# And the Oscar goes to...



## GARYJ65 (Feb 9, 2013)

A chilango! Alfonso Cuaron best Director


----------



## GARYJ65 (Feb 9, 2013)

And to Lupita Nyong'o, a Kenyan and Mexican (Chilanga as wel)


----------



## Isla Verde (Oct 19, 2011)

GARYJ65 said:


> And to Lupita Nyong'o, a Kenyan and Mexican (Chilanga as wel)


Apart from her first name (and her mother), how Mexican is she?


----------



## GARYJ65 (Feb 9, 2013)

Isla Verde said:


> Apart from her first name (and her mother), how Mexican is she?


As Mexican as many of us: born in Mexico City
Many, many of us, are Mexicans because we were born here, some, like this actress, are forst generation from somewhere else, some others, are second, third or fourth, whatever it is, we are not native americans, or in this particular case, native Mexicans.
The very same thing happens in many places, including the US, people with foreign roots, foreign lastnames, etc.
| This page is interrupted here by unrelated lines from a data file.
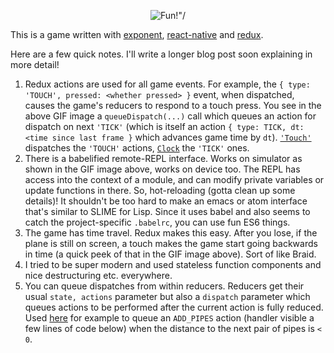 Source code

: <p align="center">
  <img src="http://g.recordit.co/8YFrjN05lG.gif" alt=Fun!"/>
</p>

This is a game written with [exponent](http://exponentjs.com/), [react-native](https://facebook.github.io/react-native/) and [redux](https://github.com/rackt/redux).

Here are a few quick notes. I'll write a longer blog post soon explaining in more detail!

1. Redux actions are used for all game events. For example, the `{ type: 'TOUCH', pressed: <whether pressed> }` event, when dispatched, causes the game's reducers to respond to a touch press. You see in the above GIF image a `queueDispatch(...)` call which queues an action for dispatch on next `'TICK'` (which is itself an action `{ type: TICK, dt: <time since last frame }` which advances game time by `dt`). [`'Touch'`](https://github.com/exponentjs/fluxpybird/blob/e50dd2191b77f0b8b3bbceb6a61498581ae1e668/main.js#L33) dispatches the `'TOUCH'` actions, [`Clock`](https://github.com/exponentjs/fluxpybird/blob/e50dd2191b77f0b8b3bbceb6a61498581ae1e668/main.js#L68) the `'TICK'` ones.
2. There is a babelified remote-REPL interface. Works on simulator as shown in the GIF image above, works on device too. The REPL has access into the context of a module, and can modify private variables or update functions in there. So, hot-reloading (gotta clean up some details)! It shouldn't be too hard to make an emacs or atom interface that's similar to SLIME for Lisp. Since it uses babel and also seems to catch the project-specific `.babelrc`, you can use fun ES6 things.
3. The game has time travel. Redux makes this easy. After you lose, if the plane is still on screen, a touch makes the game start going backwards in time (a quick peek of that in the GIF image above). Sort of like Braid.
4. I tried to be super modern and used stateless function components and nice destructuring etc. everywhere.
5. You can queue dispatches from within reducers. Reducers get their usual `state, actions` parameter but also a `dispatch` parameter which queues actions to be performed after the current action is fully reduced. Used [here](https://github.com/exponentjs/fluxpybird/blob/e50dd2191b77f0b8b3bbceb6a61498581ae1e668/Fluxpy.js#L154) for example to queue an `ADD_PIPES` action (handler visible a few lines of code below) when the distance to the next pair of pipes is `< 0`.
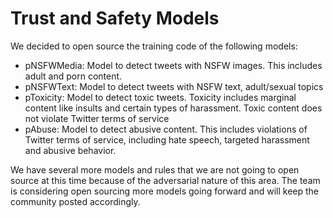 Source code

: Trust and Safety Models
=======================

We decided to open source the training code of the following models:
- pNSFWMedia: Model to detect tweets with NSFW images. This includes adult and porn content.
- pNSFWText: Model to detect tweets with NSFW text, adult/sexual topics
- pToxicity: Model to detect toxic tweets. Toxicity includes marginal content like insults and certain types of harassment. Toxic content does not violate Twitter terms of service
- pAbuse: Model to detect abusive content. This includes violations of Twitter terms of service, including hate speech, targeted harassment and abusive behavior.

We have several more models and rules that we are not going to open source at this time because of the adversarial nature of this area. The team is considering open sourcing more models going forward and will keep the community posted accordingly. 
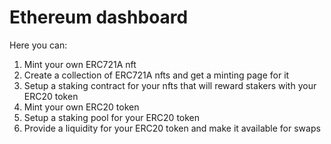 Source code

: # Ethereum dashboard

Here you can:

1. Mint your own ERC721A nft
2. Create a collection of ERC721A nfts and get a minting page for it
3. Setup a staking contract for your nfts that will reward stakers with your ERC20 token
4. Mint your own ERC20 token
5. Setup a staking pool for your ERC20 token
6. Provide a liquidity for your ERC20 token and make it available for swaps

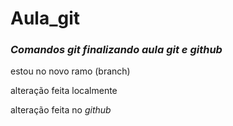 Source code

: # Aula_git
### *Comandos git finalizando aula git e github*
estou no novo ramo (branch)

alteração feita localmente

alteração feita no _github_
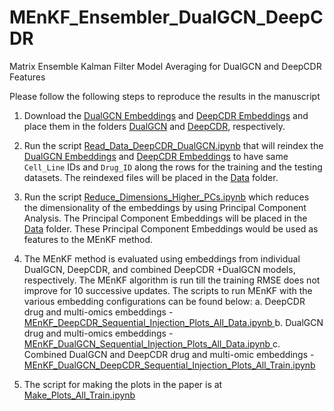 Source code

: # MEnKF_Ensembler_DualGCN_DeepCDR
Matrix Ensemble Kalman Filter Model Averaging for DualGCN and DeepCDR Features

Please follow the following steps to reproduce the results in the manuscript

1. Download the [DualGCN Embeddings](https://drive.google.com/drive/folders/1Cree-pkbQ_UxBF4pXaNoaf6TnYnQyAKr?usp=drive_link) and [DeepCDR Embeddings](https://drive.google.com/drive/folders/1W8aIdWcW_yeaXwajWOcWXMH2RQHP0FWc?usp=drive_link) and place them in the folders [DualGCN](https://github.com/Ved-Piyush/MEnKF_Ensembler_DualGCN_DeepCDR/tree/main/DualGCN) and [DeepCDR](https://github.com/Ved-Piyush/MEnKF_Ensembler_DualGCN_DeepCDR/tree/main/DeepCDR), respectively.

2. Run the script [Read_Data_DeepCDR_DualGCN.ipynb](https://github.com/Ved-Piyush/MEnKF_Ensembler_DualGCN_DeepCDR/blob/main/Data_Preprocessing_Scripts/Read_Data_DeepCDR_DualGCN.ipynb) that will reindex the [DualGCN Embeddings](https://drive.google.com/drive/folders/1Cree-pkbQ_UxBF4pXaNoaf6TnYnQyAKr?usp=drive_link) and [DeepCDR Embeddings](https://drive.google.com/drive/folders/1W8aIdWcW_yeaXwajWOcWXMH2RQHP0FWc?usp=drive_link) to have same `Cell_Line` IDs and `Drug_ID` along the rows for the training and the testing datasets. The reindexed files will be placed in the [Data](https://github.com/Ved-Piyush/MEnKF_Ensembler_DualGCN_DeepCDR/tree/main/Data) folder.

3. Run the script [Reduce_Dimensions_Higher_PCs.ipynb](https://github.com/Ved-Piyush/MEnKF_Ensembler_DualGCN_DeepCDR/blob/main/Data_Preprocessing_Scripts/Reduce_Dimensions_Higher_PCs.ipynb) which reduces the dimensionality of the embeddings by using Principal Component Analysis. The Principal Component Embeddings will be placed in the [Data](https://github.com/Ved-Piyush/MEnKF_Ensembler_DualGCN_DeepCDR/tree/main/Data) folder. These Principal Component Embeddings would be used as features to the MEnKF method.

4. The MEnKF method is evaluated using embeddings from individual DualGCN, DeepCDR, and combined DeepCDR +DualGCN models, respectively. The MEnKF algorithm is run till the training RMSE does not improve for 10 successive updates. The scripts to run MEnKF with the various embedding configurations can be found below:
   a. DeepCDR drug and multi-omics embeddings - [MEnKF_DeepCDR_Sequential_Injection_Plots_All_Data.ipynb
](https://github.com/Ved-Piyush/MEnKF_Ensembler_DualGCN_DeepCDR/blob/main/MEnKF_Scripts/MEnKF_DeepCDR_Sequential_Injection_Plots_All_Data.ipynb)
   b. DualGCN drug and multi-omics embeddings - [MEnKF_DualGCN_Sequential_Injection_Plots_All_Data.ipynb
](https://github.com/Ved-Piyush/MEnKF_Ensembler_DualGCN_DeepCDR/blob/main/MEnKF_Scripts/MEnKF_DualGCN_Sequential_Injection_Plots_All_Data.ipynb)
   c. Combined DualGCN and DeepCDR drug and multi-omic embeddings - [MEnKF_DualGCN_DeepCDR_Sequential_Injection_Plots_All_Train.ipynb](https://github.com/Ved-Piyush/MEnKF_Ensembler_DualGCN_DeepCDR/blob/main/MEnKF_Scripts/MEnKF_DualGCN_DeepCDR_Sequential_Injection_Plots_All_Train.ipynb)

5. The script for making the plots in the paper is at [Make_Plots_All_Train.ipynb
](https://github.com/Ved-Piyush/MEnKF_Ensembler_DualGCN_DeepCDR/blob/main/MEnKF_Scripts/Make_Plots_All_Train.ipynb)
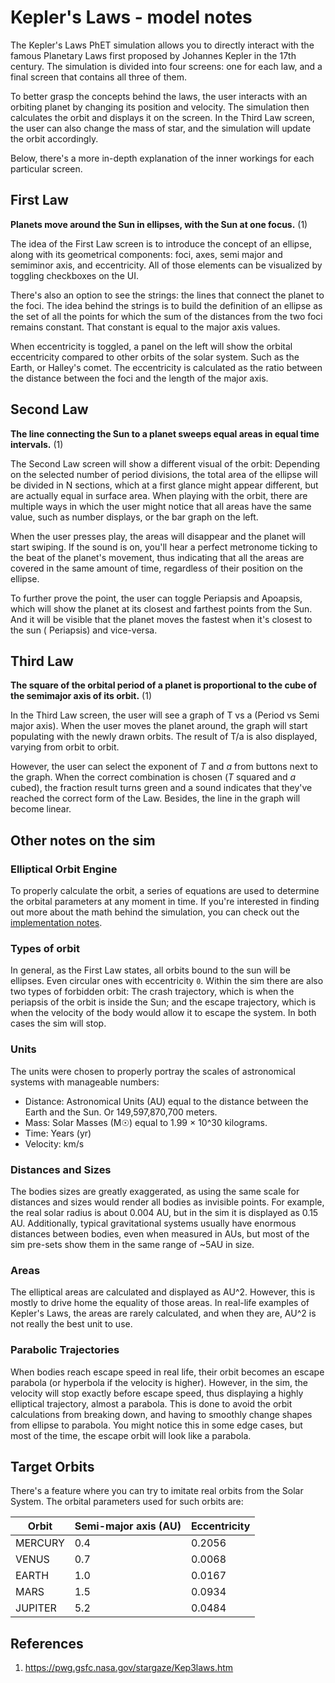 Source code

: # Kepler's Laws - model notes

The Kepler's Laws PhET simulation allows you to directly interact with the famous Planetary Laws first proposed by
Johannes Kepler in the 17th century. The simulation is divided into four screens: one for each law, and a final screen
that contains all three of them.

To better grasp the concepts behind the laws, the user interacts with an orbiting planet by changing its position and
velocity. The simulation then calculates the orbit and displays it on the screen. In the Third Law screen, the user can
also change the mass of star, and the simulation will update the orbit accordingly.

Below, there's a more in-depth explanation of the inner workings for each particular screen.

## First Law

**Planets move around the Sun in ellipses, with the Sun at one focus.** (1)

The idea of the First Law screen is to introduce the concept of an ellipse, along with its geometrical components: foci,
axes, semi major and semiminor axis, and eccentricity. All of those elements can be visualized by toggling checkboxes on
the UI.

There's also an option to see the strings: the lines that connect the planet to the foci. The idea behind the strings is
to build the definition of an ellipse as the set of all the points for which the sum of the distances from the two foci
remains constant. That constant is equal to the major axis values.

When eccentricity is toggled, a panel on the left will show the orbital eccentricity compared to other orbits of the
solar system. Such as the Earth, or Halley's comet. The eccentricity is calculated as the ratio between the distance
between the foci and the length of the major axis.

## Second Law

**The line connecting the Sun to a planet sweeps equal areas in equal time intervals.** (1)

The Second Law screen will show a different visual of the orbit: Depending on the selected number of period divisions,
the total area of the ellipse will be divided in N sections, which at a first glance might appear different, but are
actually equal in surface area. When playing with the orbit, there are multiple ways in which the user might notice that
all areas have the same value, such as number displays, or the bar graph on the left.

When the user presses play, the areas will disappear and the planet will start swiping. If the sound is on, you'll hear
a perfect metronome ticking to the beat of the planet's movement, thus indicating that all the areas are covered in the
same amount of time, regardless of their position on the ellipse.

To further prove the point, the user can toggle Periapsis and Apoapsis, which will show the planet at its closest and
farthest points from the Sun. And it will be visible that the planet moves the fastest when it's closest to the sun (
Periapsis) and vice-versa.

## Third Law

**The square of the orbital period of a planet is proportional to the cube of the semimajor axis of its orbit.** (1)

In the Third Law screen, the user will see a graph of T vs a (Period vs Semi major axis). When the user moves the planet
around, the graph will start populating with the newly drawn orbits. The result of T/a is also displayed, varying from
orbit to orbit.

However, the user can select the exponent of _T_ and _a_ from buttons next to the graph. When the correct combination is
chosen (_T_ squared and _a_ cubed), the fraction result turns green and a sound indicates that they've reached the
correct form of the Law. Besides, the line in the graph will become linear.

## Other notes on the sim

### Elliptical Orbit Engine

To properly calculate the orbit, a series of equations are used to determine the orbital parameters at any moment in
time. If you're interested in finding out more about the math behind the simulation, you can check out
the [implementation notes](https://github.com/phetsims/keplers-laws/blob/main/doc/implementation-notes.md).

### Types of orbit

In general, as the First Law states, all orbits bound to the sun will be ellipses. Even circular ones with eccentricity
`0`. Within the sim there are also two types of forbidden orbit: The crash trajectory, which is when the periapsis of
the orbit is inside the Sun; and the escape trajectory, which is when the velocity of the body would allow it to escape
the system. In both cases the sim will stop.

### Units

The units were chosen to properly portray the scales of astronomical systems with manageable numbers:

* Distance: Astronomical Units (AU) equal to the distance between the Earth and the Sun. Or 149,597,870,700 meters.
* Mass: Solar Masses (M☉) equal to 1.99 × 10^30 kilograms.
* Time: Years (yr)
* Velocity: km/s

### Distances and Sizes

The bodies sizes are greatly exaggerated, as using the same scale for distances and sizes would render all bodies as
invisible points. For example, the real solar radius is about 0.004 AU, but in the sim it is displayed as 0.15 AU.
Additionally, typical gravitational systems usually have enormous distances between bodies, even when measured in AUs,
but most of the sim pre-sets show them in the same range of ~5AU in size.

### Areas

The elliptical areas are calculated and displayed as AU^2. However, this is mostly to drive home the equality of those
areas. In real-life examples of Kepler's Laws, the areas are rarely calculated, and when they are, AU^2 is not really
the best unit to use.

### Parabolic Trajectories

When bodies reach escape speed in real life, their orbit becomes an escape parabola (or hyperbola if the velocity is
higher). However, in the sim, the velocity will stop exactly before escape speed, thus displaying a highly elliptical
trajectory, almost a parabola. This is done to avoid the orbit calculations from breaking down, and having to smoothly
change shapes from ellipse to parabola. You might notice this in some edge cases, but most of the time, the escape orbit
will look like a parabola.

## Target Orbits

There's a feature where you can try to imitate real orbits from the Solar System. The orbital parameters used for such orbits are:

| Orbit   | Semi-major axis (AU) | Eccentricity |
|---------| --- | --- |
| MERCURY | 0.4 | 0.2056 |
| VENUS   | 0.7 | 0.0068 |
| EARTH   | 1.0 | 0.0167 |
| MARS    | 1.5 | 0.0934 |
| JUPITER | 5.2 | 0.0484 |


## References

1. https://pwg.gsfc.nasa.gov/stargaze/Kep3laws.htm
Kennedy, Eisenhower, many of the USA 's founding fathers, were born in the US and are claimed to be Americans.

Cuarón, Gutiérrez, Jacques, etc, those are not "Mexican" last names, but then again, we are Mexicans

She was born in Mexico City, has mexican nationality, therefore, she's a Mexican and a Chilanga!

In the last few days, in Rusia's Sochi winter games, this guy, Hubertus von Hohenlohe participated as the only Mexican, he's an European prince, and was born in Mexico, so he's Mexican

Once more, I cannot enphasize it enough how many people are the same way


----------



## GARYJ65 (Feb 9, 2013)

Emmanuel Lubezki as well, Oscar for his photography work in Gravity. Another Mexican, chilango ( el chivo)


----------



## Longford (May 25, 2012)

Yes, congratulations to all of the winners last night. I didn't recall hearing one of the winners with ties to Mexico mention Mexico, however. Alfonso Cuaron did address his family in Spanish at the end of his acceptance remarks; his heritage has been widely written about and he was the favorite in the contest. His previous works have been highly respected. Lupita Nyong'o was born in Mexico City but lived in Mexico for less than a year and I doubt she's ever described herself as Mexican, or Chilanga. Emmanuel Lubezki has long been a collaborator of Cuaron and his parents, Jewish, immigrated to Mexico where he was born. Two of the three come from the political/artistic elite in Mexico - children of privilege - Capitalinos. After almost being wiped--out by PRI dictatorships ... a handful or more very talented writers/directors/production personnel are emerging from Mexico and making their mark on the international scene. It's been a long journey back from where Mexico once stood during the golden years of film, when the quality of work in the country was so high and so well respected internationally. Yes, contratulations!


----------



## Longford (May 25, 2012)

I stand corrected regarding the comment I made about Lupita Nyong'o:

Lupita Nyong'o Talks Being Born In Mexico And Why She Misses It (VIDEO)


----------